I am writing from a european perspective as we share common problems caused by countries copying our products and ideas. Now it would appear that the US wants to do the same but for intellectual work. That's not nice to put it mildly. I think licensing data, expensive as it may be, would eventually lead to higher quality ai and healthier growth. At the moment this whole campaign of promoting openai's products, and those of similar companies, appears to be focused on: 1) i'll take your products (books, art, software, music) 2) resell them 3) put you out of a job.
That's precisely what malicious actors such as China have done. Not only are we swamped with lower quality products, but as you wrote, we are also facing significant social and economic issues. This time at an unprecedented scale.
I think it true in the technical manner. You can try to find it in the actual GDPR but that hard if you aren't a lawyer the UK ICO has a neater article on this:
Basically you just need to declare them in you privacy policy and keep a record for compliance.
In terms of LI though it's really complicated and I don't think anyone here on this site is in a position to say for sure if LI applies to what OpenAI is doing. There are arguments from both sides that make sense.

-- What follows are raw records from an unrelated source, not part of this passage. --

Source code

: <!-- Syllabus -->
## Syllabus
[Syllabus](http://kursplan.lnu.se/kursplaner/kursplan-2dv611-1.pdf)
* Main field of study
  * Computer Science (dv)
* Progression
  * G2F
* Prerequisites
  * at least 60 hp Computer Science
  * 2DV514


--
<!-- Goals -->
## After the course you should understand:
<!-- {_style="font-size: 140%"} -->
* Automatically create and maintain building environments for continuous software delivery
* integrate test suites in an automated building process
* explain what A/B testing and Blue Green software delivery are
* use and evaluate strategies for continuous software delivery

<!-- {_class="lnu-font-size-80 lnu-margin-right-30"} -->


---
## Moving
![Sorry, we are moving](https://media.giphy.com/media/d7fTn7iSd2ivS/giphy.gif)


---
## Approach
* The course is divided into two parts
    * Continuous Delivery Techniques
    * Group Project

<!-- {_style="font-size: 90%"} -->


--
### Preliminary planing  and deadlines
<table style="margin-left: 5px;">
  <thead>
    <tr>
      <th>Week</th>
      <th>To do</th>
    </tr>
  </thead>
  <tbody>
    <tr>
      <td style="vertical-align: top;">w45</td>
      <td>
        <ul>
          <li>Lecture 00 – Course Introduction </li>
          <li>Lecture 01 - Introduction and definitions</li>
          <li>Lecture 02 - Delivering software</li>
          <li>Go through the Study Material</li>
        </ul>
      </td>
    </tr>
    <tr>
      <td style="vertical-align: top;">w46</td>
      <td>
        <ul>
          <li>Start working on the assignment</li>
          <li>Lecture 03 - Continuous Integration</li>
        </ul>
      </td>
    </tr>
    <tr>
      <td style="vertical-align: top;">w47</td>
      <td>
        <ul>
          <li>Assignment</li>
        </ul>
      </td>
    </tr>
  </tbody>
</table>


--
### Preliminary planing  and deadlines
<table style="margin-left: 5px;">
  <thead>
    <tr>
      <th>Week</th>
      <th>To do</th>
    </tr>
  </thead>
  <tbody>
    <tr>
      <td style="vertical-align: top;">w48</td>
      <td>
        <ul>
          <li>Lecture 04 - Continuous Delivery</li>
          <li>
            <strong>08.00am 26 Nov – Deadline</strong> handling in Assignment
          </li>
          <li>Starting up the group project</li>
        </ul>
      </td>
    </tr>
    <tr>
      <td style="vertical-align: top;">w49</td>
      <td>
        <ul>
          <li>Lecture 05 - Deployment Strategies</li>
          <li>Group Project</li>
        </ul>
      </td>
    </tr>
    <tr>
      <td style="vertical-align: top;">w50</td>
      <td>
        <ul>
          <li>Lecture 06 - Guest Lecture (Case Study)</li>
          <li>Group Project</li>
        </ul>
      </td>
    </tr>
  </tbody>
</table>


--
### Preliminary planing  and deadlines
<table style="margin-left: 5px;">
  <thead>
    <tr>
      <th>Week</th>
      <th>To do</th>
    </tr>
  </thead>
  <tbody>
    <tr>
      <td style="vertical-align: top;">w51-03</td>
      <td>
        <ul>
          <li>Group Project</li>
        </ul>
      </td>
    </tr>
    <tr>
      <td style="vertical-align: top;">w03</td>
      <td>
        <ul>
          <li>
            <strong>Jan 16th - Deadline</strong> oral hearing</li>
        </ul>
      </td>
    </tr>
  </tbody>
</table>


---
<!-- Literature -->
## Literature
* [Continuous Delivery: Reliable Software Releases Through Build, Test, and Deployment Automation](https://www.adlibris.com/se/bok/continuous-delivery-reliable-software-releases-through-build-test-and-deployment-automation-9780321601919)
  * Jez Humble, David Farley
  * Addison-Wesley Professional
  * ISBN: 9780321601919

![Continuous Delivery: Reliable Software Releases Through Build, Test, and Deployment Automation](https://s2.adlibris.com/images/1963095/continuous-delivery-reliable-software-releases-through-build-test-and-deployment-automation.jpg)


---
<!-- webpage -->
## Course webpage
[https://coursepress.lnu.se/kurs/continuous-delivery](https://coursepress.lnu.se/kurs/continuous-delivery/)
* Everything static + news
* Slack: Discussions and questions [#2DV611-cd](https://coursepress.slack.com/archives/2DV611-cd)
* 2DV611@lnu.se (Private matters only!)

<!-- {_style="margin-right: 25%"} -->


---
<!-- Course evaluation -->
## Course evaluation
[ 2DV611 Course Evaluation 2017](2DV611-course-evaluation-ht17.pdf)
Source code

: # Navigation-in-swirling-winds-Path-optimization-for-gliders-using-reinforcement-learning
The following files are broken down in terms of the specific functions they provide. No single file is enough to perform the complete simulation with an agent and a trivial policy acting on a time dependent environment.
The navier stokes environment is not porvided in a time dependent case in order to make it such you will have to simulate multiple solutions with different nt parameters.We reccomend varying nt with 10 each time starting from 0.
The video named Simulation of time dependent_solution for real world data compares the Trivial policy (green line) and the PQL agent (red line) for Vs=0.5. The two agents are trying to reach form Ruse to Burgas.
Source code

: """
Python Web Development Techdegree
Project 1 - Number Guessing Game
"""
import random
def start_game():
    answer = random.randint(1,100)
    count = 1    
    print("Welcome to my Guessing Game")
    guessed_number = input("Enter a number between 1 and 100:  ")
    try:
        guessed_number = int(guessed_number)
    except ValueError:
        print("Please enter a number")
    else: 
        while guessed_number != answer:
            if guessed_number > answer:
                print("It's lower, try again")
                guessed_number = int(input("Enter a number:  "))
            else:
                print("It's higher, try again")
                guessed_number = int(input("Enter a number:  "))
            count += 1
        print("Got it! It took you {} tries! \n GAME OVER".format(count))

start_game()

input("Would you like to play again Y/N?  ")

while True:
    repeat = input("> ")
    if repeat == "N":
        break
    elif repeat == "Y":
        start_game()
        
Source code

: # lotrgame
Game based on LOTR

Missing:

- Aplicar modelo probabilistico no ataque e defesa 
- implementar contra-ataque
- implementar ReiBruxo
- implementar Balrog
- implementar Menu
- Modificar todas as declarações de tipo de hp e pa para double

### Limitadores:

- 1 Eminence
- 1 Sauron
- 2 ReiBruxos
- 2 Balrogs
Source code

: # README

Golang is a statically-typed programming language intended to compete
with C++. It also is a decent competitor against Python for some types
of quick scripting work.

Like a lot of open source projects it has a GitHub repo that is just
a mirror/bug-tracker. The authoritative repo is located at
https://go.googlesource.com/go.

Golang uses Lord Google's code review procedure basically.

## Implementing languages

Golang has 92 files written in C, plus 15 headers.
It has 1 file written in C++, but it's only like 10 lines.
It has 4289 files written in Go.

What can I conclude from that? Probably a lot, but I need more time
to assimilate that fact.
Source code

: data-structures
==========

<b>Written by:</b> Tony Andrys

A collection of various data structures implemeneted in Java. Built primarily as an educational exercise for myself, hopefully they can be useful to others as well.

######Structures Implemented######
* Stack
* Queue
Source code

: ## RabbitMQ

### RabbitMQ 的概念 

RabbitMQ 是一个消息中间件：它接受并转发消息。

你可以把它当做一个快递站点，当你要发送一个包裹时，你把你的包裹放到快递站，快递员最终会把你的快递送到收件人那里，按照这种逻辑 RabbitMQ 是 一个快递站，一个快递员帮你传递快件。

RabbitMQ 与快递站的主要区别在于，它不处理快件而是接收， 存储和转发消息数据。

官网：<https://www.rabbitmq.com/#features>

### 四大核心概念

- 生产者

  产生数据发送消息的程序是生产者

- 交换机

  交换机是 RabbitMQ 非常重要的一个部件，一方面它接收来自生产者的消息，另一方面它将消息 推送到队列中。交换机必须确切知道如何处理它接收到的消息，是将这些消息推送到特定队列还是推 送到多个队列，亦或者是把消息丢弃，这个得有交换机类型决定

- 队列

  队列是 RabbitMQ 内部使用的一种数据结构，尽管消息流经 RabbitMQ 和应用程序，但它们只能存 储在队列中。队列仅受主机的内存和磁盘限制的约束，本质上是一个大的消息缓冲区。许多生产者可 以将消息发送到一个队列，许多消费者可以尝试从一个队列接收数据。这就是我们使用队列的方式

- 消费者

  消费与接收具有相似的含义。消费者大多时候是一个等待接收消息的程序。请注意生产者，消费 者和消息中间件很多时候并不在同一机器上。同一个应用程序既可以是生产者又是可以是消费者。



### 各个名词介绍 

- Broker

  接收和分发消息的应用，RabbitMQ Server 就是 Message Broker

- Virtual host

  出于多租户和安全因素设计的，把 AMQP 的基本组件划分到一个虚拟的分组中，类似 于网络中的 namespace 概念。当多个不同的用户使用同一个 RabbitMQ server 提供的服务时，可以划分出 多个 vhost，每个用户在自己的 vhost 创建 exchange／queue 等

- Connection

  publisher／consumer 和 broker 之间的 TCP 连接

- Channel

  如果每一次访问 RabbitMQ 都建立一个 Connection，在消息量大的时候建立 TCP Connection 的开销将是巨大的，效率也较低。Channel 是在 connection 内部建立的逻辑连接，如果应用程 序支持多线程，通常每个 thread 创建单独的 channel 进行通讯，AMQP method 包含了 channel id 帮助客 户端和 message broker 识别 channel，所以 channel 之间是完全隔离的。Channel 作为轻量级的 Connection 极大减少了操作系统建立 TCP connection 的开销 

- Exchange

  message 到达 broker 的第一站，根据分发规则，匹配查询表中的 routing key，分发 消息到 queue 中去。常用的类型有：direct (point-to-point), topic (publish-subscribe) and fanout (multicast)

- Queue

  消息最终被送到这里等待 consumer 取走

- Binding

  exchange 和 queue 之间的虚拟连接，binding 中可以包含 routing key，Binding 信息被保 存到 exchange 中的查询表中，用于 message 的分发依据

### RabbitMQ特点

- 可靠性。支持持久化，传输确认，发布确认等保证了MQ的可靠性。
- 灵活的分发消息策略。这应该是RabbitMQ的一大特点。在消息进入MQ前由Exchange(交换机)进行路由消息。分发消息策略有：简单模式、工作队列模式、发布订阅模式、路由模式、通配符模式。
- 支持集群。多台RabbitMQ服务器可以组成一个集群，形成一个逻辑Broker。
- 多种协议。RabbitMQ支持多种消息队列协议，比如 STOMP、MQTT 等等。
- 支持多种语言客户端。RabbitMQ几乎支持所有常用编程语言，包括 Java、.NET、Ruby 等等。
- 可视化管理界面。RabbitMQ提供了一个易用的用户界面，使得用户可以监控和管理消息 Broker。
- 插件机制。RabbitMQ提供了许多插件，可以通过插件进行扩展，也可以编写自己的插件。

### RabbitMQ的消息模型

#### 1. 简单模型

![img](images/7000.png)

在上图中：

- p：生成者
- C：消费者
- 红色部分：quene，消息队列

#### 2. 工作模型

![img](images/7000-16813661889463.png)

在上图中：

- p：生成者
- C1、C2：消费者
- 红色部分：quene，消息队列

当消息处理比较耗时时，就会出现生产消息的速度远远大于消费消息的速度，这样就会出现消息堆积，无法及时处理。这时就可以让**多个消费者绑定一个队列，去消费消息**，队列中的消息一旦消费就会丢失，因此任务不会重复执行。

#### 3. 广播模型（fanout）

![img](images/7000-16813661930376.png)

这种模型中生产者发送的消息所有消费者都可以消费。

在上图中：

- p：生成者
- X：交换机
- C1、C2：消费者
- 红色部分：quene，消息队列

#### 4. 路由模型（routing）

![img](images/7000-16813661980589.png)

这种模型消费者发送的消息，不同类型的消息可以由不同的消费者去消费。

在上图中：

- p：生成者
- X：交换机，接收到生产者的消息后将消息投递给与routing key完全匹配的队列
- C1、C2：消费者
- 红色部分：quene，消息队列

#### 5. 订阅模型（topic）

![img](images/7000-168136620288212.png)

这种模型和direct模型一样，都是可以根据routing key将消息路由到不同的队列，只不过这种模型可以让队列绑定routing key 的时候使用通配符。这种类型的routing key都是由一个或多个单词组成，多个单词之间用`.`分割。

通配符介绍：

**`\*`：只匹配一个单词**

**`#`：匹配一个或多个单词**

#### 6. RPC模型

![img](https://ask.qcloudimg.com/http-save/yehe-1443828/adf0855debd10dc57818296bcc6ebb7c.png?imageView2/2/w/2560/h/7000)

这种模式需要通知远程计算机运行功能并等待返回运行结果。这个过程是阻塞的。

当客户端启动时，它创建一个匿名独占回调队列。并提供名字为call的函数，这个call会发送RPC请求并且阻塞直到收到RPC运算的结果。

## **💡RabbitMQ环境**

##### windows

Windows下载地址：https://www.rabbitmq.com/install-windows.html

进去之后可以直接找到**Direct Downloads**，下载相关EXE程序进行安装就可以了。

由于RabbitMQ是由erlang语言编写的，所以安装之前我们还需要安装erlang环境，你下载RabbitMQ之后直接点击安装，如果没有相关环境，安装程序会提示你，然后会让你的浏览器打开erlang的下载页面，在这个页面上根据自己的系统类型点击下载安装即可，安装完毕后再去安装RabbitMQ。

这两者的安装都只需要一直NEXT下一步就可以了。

Even my own content has probably been used by them, against my wishes. I see it as unethical data usage. Additionally, the ethics of the company's history, changing to become entirely 'closed' while even keeping the name "OpenAI", makes me... angry, I suppose is the right word. Intuitively it seems to me that they will have a very bad influence on the world if they maintain dominance and continue to gain power
I cannot verify, but delving deep into electrical engineering topics I’m guessing most of that training set is coming from expensive college text books and papers that are behind paywalls. My guess is it scraped all of Sci-Hub. Which is a great resource, albeit illegal.